#### What is needed:
Which lines of the records contain the word "Chris"? Show each of them.

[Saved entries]
________________

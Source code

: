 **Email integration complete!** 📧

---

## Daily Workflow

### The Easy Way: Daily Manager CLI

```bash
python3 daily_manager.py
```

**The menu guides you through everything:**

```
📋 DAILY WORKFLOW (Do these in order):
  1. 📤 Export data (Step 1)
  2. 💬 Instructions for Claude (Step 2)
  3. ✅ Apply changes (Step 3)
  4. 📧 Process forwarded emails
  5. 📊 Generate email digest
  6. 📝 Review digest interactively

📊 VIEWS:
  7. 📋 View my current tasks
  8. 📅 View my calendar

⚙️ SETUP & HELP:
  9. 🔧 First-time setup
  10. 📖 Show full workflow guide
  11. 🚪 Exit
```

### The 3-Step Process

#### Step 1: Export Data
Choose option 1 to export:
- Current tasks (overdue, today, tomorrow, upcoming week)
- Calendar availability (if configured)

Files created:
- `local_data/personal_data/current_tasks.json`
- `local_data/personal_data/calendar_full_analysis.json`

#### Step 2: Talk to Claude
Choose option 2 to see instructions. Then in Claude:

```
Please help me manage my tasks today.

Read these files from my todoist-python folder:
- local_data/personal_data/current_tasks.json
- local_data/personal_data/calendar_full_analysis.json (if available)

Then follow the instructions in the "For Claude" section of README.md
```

________________

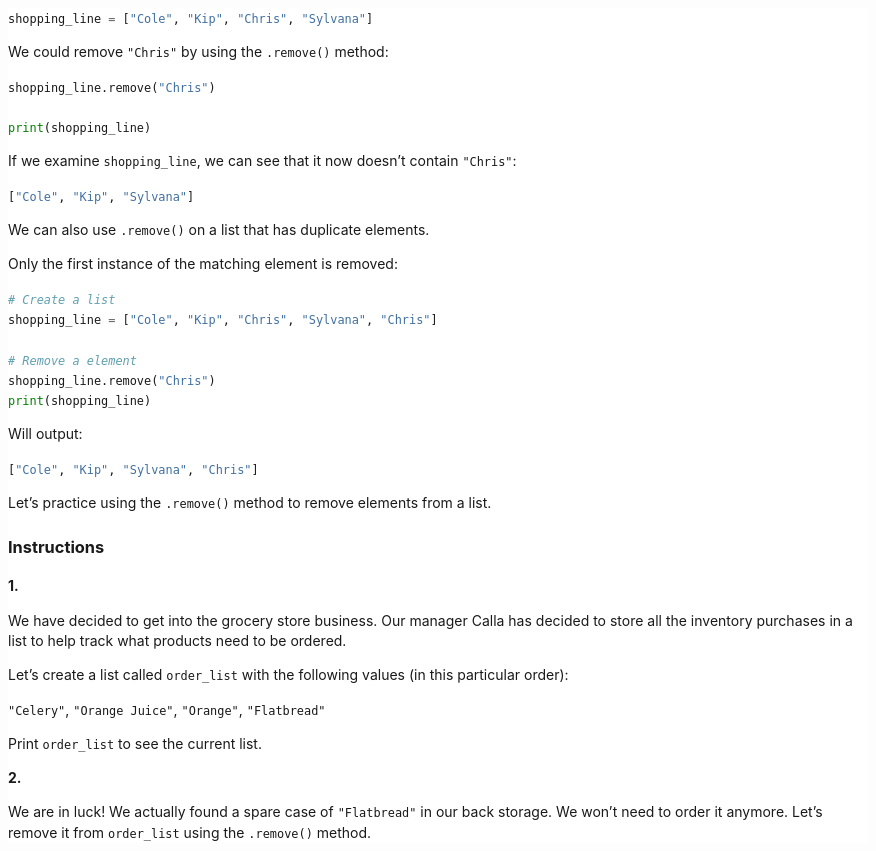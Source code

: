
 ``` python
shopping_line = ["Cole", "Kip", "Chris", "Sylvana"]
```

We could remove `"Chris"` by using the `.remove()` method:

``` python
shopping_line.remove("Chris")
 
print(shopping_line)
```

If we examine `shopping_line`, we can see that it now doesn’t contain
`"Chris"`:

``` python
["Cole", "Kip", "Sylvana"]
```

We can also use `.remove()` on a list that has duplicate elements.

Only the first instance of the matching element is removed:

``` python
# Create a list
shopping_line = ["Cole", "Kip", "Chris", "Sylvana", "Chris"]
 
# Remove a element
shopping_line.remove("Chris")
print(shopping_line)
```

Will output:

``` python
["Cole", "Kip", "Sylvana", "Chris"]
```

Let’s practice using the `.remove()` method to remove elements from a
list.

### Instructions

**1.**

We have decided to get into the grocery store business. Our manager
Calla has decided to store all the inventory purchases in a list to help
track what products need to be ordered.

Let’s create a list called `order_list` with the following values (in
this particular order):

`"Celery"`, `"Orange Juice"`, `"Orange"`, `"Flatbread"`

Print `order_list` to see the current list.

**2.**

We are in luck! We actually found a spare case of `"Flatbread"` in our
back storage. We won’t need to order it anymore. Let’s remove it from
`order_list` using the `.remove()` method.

________________

#### Answer section:
shopping_line = ["Cole", "Kip", "Chris", "Sylvana"]
We could remove `"Chris"` by using the `.remove()` method:
shopping_line.remove("Chris")
`"Chris"`:
shopping_line = ["Cole", "Kip", "Chris", "Sylvana", "Chris"]
shopping_line.remove("Chris")
["Cole", "Kip", "Sylvana", "Chris"]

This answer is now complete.